The newest installment in July’s “Up Close” series on Inactivity and Faith struggles is Kim, a mother of four daughters and seven granddaughters. To balance things out her husband has been involved in Boy Scouts for 20 of their 36 years of marriage…so they have many wonderful young men in their lives. Now that all the girls are raised, Kim has returned to college for her dream degree, a BA in English. Her favorite calling, and she thinks she’s had about all of them, is teaching early morning seminary; but right now while she finishes her senior year she’s happily teaching the 11-year-old girls in Primary.
The problem I used to have with tongue and nose piercings is that they were distracting. When I tried to have a conversation with a pierced person, I would think, “I wonder if she’s ever swallowed a tongue decoration” or “What happens with that nose ring when she catches a cold?” I didn’t necessarily judge people; it was more that my imagination would get the best of me.
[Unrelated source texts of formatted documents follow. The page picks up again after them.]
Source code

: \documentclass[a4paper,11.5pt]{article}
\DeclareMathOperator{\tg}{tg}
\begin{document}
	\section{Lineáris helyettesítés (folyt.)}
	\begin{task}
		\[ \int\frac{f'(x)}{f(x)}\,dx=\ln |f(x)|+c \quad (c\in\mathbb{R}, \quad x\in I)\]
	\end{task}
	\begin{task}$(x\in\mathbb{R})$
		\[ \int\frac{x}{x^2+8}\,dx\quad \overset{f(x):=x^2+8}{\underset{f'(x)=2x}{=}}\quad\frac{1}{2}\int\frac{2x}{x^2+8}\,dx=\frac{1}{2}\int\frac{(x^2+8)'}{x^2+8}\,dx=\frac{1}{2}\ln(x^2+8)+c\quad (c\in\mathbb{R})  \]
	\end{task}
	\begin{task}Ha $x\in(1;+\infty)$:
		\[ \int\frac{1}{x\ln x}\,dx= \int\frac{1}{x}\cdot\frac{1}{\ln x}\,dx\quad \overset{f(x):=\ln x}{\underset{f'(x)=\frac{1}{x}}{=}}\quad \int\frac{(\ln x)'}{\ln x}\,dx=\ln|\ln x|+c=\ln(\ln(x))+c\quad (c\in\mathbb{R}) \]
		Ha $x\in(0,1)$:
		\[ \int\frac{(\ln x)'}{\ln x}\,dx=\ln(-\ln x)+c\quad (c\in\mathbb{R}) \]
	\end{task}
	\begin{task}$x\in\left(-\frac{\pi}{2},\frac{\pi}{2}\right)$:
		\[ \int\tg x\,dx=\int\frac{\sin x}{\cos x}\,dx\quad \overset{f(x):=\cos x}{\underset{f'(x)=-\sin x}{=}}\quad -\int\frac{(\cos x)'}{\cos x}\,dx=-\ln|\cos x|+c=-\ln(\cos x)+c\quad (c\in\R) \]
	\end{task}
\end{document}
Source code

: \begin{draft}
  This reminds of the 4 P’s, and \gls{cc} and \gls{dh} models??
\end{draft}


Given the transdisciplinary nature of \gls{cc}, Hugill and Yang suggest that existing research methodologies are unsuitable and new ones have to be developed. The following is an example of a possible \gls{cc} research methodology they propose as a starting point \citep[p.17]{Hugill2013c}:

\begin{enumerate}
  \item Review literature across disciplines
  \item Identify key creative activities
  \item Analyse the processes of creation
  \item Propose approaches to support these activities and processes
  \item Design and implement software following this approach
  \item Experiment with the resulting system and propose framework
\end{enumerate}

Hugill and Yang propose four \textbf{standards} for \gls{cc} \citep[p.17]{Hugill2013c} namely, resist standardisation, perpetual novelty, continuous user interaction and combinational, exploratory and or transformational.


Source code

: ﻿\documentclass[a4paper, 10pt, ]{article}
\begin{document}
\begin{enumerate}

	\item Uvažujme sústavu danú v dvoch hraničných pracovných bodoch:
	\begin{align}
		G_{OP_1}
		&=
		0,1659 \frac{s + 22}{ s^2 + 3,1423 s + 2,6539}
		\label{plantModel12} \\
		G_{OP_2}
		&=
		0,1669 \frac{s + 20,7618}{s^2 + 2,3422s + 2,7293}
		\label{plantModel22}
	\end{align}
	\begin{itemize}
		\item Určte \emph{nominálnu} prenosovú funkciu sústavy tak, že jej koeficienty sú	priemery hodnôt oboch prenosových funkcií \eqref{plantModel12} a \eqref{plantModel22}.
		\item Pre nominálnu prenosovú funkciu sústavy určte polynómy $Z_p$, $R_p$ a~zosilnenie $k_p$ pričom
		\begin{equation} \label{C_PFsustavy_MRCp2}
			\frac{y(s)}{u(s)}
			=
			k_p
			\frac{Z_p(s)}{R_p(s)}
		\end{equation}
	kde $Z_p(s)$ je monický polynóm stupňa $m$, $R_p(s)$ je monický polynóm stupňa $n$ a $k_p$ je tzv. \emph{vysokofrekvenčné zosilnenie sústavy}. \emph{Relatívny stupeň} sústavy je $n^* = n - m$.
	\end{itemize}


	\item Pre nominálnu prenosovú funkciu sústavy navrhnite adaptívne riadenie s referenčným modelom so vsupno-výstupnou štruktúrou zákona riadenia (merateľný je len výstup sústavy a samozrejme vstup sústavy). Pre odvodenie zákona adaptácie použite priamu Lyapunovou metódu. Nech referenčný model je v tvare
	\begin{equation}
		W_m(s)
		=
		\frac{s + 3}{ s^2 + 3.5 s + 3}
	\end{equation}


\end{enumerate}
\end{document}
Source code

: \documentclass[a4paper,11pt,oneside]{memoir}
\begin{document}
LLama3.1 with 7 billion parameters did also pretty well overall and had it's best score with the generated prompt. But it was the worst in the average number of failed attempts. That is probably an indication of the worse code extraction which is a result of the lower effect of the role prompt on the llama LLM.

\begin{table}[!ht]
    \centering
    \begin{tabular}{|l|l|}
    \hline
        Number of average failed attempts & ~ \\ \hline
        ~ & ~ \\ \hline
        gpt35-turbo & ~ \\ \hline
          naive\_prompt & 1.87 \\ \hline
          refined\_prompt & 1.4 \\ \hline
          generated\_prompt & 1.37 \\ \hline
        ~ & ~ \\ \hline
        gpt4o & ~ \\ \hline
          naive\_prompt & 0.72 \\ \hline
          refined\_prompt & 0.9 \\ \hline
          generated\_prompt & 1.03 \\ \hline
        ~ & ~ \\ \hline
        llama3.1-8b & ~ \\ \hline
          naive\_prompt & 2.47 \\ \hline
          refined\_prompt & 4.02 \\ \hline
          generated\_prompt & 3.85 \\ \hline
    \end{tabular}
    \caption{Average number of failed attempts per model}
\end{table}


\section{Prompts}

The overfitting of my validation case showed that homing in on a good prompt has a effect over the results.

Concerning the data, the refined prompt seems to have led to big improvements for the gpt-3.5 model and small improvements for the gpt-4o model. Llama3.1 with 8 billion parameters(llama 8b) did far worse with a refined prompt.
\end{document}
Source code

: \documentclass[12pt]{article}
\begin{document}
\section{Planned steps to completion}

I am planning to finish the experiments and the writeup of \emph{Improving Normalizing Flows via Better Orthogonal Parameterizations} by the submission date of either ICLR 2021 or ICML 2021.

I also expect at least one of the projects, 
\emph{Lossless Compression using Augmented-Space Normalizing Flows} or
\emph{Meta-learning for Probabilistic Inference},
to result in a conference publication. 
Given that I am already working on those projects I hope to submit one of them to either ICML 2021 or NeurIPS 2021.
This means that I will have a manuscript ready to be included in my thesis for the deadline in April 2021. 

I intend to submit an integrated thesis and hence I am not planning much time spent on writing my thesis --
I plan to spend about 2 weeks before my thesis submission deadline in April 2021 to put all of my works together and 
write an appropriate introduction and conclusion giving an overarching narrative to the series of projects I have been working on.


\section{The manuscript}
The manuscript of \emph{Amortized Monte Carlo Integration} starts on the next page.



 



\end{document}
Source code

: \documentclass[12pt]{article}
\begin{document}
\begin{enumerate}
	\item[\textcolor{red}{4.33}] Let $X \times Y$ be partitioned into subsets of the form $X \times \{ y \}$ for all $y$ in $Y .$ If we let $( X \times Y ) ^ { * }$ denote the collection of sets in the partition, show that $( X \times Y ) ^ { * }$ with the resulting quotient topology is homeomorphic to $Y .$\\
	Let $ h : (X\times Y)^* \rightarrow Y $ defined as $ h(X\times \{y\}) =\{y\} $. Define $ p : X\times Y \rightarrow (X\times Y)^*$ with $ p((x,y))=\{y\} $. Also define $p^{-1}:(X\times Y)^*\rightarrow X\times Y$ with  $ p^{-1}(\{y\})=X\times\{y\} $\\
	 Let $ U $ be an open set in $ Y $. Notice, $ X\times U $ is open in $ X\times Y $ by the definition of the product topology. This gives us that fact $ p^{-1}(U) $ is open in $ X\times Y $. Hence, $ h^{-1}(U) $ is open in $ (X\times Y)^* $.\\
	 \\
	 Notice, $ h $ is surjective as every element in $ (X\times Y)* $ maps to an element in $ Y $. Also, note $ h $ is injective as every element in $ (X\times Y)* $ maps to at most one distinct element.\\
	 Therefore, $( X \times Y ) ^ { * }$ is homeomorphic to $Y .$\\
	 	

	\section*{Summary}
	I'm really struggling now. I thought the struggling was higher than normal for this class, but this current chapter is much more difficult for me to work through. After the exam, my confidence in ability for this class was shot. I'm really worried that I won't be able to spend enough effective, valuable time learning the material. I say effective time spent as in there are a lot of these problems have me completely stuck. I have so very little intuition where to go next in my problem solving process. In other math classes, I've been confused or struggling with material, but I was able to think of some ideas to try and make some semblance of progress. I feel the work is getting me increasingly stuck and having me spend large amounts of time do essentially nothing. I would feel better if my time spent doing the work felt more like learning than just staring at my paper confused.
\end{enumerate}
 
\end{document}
I never thought I judged families who suffered with an inactive child. I felt sorry for them. I never in my wildest imagination thought I’d get up close and personal with a pierced, tattooed, non-church attending daughter. Sometimes it renders me speechless. But when she brings home a dinner guest whose tattoo stretches from his collar bone to his wrist and you run out of conversation, you can get a good twenty minutes out of that topic.
I find myself wanting you to know who I am… wanting you to know that our family loves the Savior, loves the gospel, loves the church, loves the social structure of the church… wanting you to know that I’ve been a ward and stake Relief Society president…wanting you to know that we held Family Home Evening, read our scriptures, and for heaven’s sake, wanting you to know that we taught our children not to even drink Coke. The list of things I want you to know goes on, because somehow these are the things I think should have made a difference. Somewhere in that list should have been a talisman to prevent this heartache from entering our lives. I don’t want you to judge our failure to keep the youngest of our four daughters from walking away from all that we hold dear. I don’t care if Lehi lost Laman and Lemuel. It doesn’t seem pertinent to me that Heavenly Father lost one-third of his spirit children. I have temporarily lost one-fourth of my children to the adversary and it breaks my heart.
We knew her testimony wasn’t developing as our other girls’ testimonies had. We came face-to-face with that reality when we climbed into the family car at 6:00am to head to the temple with our mission-bound daughter and found it filled with cigarette smoke. I hope you never know what it feels like to search your daughter’s room for illegal drugs, to check her purse for cigarettes, to find a journal filled with foul language, to have strangers show up at your door to discuss vandalism in which they suspect her involvement, to have relatives tell you what is on her Facebook page, or to spend a night in the Emergency Room wondering if she is going to make it through the consequences of her choices.
When our daughter left the church, we experienced the deepest grief of our lives. As we have navigated these previously uncharted waters, we have solicited the help of several different counselors. When children engage in self-destructive behaviors, parents seek help. One of our counselors described his initial contact in this way: “A little girl walked in my office with secrets and she couldn’t get them out fast enough.”
A sister hugged me after a Relief Society lesson on adversity one Sunday. She singled me out, I think, because I was one of the “walking wounded.” I was a mother struggling with a child wandering off the path.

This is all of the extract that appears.